Although it is not required by any definition of a cloud, virtualization has become part and parcel of cloud hosting — not because it is necessary for clouds, but merely because it is very convenient.
First and foremost, cloud is great for businesses — of all sizes and in a variety of industries — because it allows them to manage their resources easily. There’s no need to pre-order a server and wait until it’s ready. Virtualization has brought effective tools for that. On the other hand, for providers, virtualization brings a theoretical possibility to utilize resources more efficiently and thus to have lower costs and lower prices for endusers.
It’s worth noting that in a virtualized environment, customers always have to share resources. As a result, even when resources are generally abundant, at certain times, cloud servers on some nodes might experience resource starvation. There are several ways to mitigate this possibility. Providers can keep larger reserves (which yields to less efficient utilization and higher price) or introduce some complicated billing mechanism that will regulate such situations by incentivizing companies with some extra costs (e.g., CPU credits on Amazon).
On top of that, many systems still do not scale-out and scale-up, nor do they show any tendency to be ready to scale-out. Anyone who ran SAP HANA can confirm this point. And that’s not the only example. For such software, running on top of a virtualized cloud is not a viable option. It normally requires more and more resources, and the overhead of virtualization can be unbearable.
With the rise of Docker — an open platform for developers and sysadmins to build, ship, and run distributed applications, whether on laptops, data center VMs, or the cloud — consolidation can be done by a company itself, not by a provider. Running Docker containers is a no-brainer compared to running a full virtualization stack. It can be done by companies’ developers themselves and does not require a dedicated person.
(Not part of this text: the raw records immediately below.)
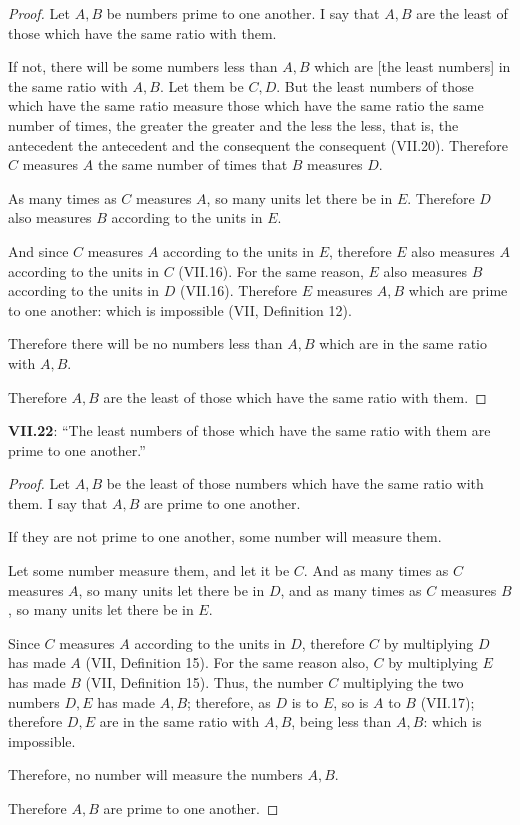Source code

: \documentclass{article}
\begin{document}
\begin{proof}
Let $A,B$ be numbers prime to one another. I say that $A,B$ are the least of those which have the same
ratio with them.

If not, there will be some numbers less than $A,B$ which are [the least numbers] in the same ratio with $A,B$. Let them be $C,D$.
But
the least numbers of those which have the same ratio measure those which have the same ratio the same number of times, the greater the greater and the less the less,
that is, the antecedent the antecedent and the consequent the consequent (VII.20).
Therefore $C$ measures $A$ the same number of times that $B$ measures $D$.

As many times as $C$ measures $A$, so many units let there be in $E$. 
Therefore $D$ also measures $B$ according to the units in $E$.

And since $C$ measures $A$ according to the units in $E$, 
therefore $E$ also measures $A$ according to the units in $C$ (VII.16).
For the same reason, $E$ also measures $B$ according to the units in $D$ (VII.16).
Therefore $E$ measures $A,B$ which are prime to one another: which is impossible (VII, Definition 12). 

Therefore there will be no numbers less than $A,B$ which are in the same ratio with $A,B$. 

Therefore $A,B$ are the least of those which have the same ratio with them.
\end{proof}



\textbf{VII.22}: ``The least numbers of those which have the same ratio with
them are prime to one another.''

\begin{proof}
Let $A,B$ be the least of those numbers which have the same ratio with them. I say that $A,B$ are prime to one another.

If they are not prime to one another, some number will measure them.

Let some number measure them, and let it be $C$.
And as many times as $C$ measures $A$, so many units let there be in $D$, and as many times as $C$ measures $B$, so many units
let there be in $E$.

Since $C$ measures $A$ according to the units in $D$, therefore $C$ by multiplying $D$ has made $A$ (VII, Definition 15).
For the same reason also, $C$ by multiplying $E$ has made $B$ (VII, Definition 15).
Thus, the number $C$ multiplying the two numbers $D,E$ has made $A,B$; therefore,
as $D$ is to $E$, so is $A$ to $B$ (VII.17); therefore
$D,E$ are in the same ratio with $A,B$, being less than $A,B$: which is impossible.

Therefore, no number will measure the numbers $A,B$.

Therefore $A,B$ are prime to one another.
\end{proof}
\end{document}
So, the real next big thing in hosting will be baremetal servers — very similar to good, old dedicated servers. From our experience, companies are buying baremetal servers and building their own clouds on top of that. Sometimes they are going for full-featured virtualized clouds, sometimes for simple Docker-based solutions.
However, we are seeing certain workloads running on baremetal servers without any “cloudification.” One good example is Aerospike, a data store heavily used by the AdTech industry.
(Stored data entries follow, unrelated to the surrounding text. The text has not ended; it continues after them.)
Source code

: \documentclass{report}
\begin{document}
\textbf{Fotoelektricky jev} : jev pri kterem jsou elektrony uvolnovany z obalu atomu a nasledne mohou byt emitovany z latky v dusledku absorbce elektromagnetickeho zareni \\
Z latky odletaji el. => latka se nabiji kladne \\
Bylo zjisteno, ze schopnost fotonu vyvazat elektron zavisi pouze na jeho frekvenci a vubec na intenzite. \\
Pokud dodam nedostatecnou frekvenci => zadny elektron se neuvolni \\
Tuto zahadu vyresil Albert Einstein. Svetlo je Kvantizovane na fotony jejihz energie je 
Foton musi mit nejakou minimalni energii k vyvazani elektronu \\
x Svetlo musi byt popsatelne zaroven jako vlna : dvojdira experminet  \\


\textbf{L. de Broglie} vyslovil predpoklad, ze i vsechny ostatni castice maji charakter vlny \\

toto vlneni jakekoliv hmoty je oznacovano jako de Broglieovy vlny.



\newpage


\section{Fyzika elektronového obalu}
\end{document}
Baremetal servers can be ordered and deployed within 30 minutes, which is still a lot compared to cloud servers spinning up in less than a minute. One good barometer is to ask yourself, “How often is it critical for me to have an instance up in one minute or less?” The answer should be “rarely,” but not “never.” That’s why cloud should still be present in a hosting provider’s portfolio — and it should be integrated with dedicated servers. It’s just a matter of proportion: the pendulum has swung to the cloud side, and is now moving back to baremetal.
Contrasting cloud and baremetal hosting is not technically an accurate dichotomy. Cloud does not require virtualization by definition. That is why I firmly believe that baremetal is the new cloud. Even on the entry level, at the price level of under $10 monthly, baremetal is slowly gaining momentum. This is thanks in large part to the success of ARM technology, which enables running a baremetal — yet very small and cheap — server.
However, in order to win the positions back, baremetal servers should be provisioned fast, integrated with “classical” virtualized cloud, and provide easy and convenient management interface including API.
For companies looking for the “new” cloud hosting, baremetal servers represent a viable, effective base on which to build their clouds.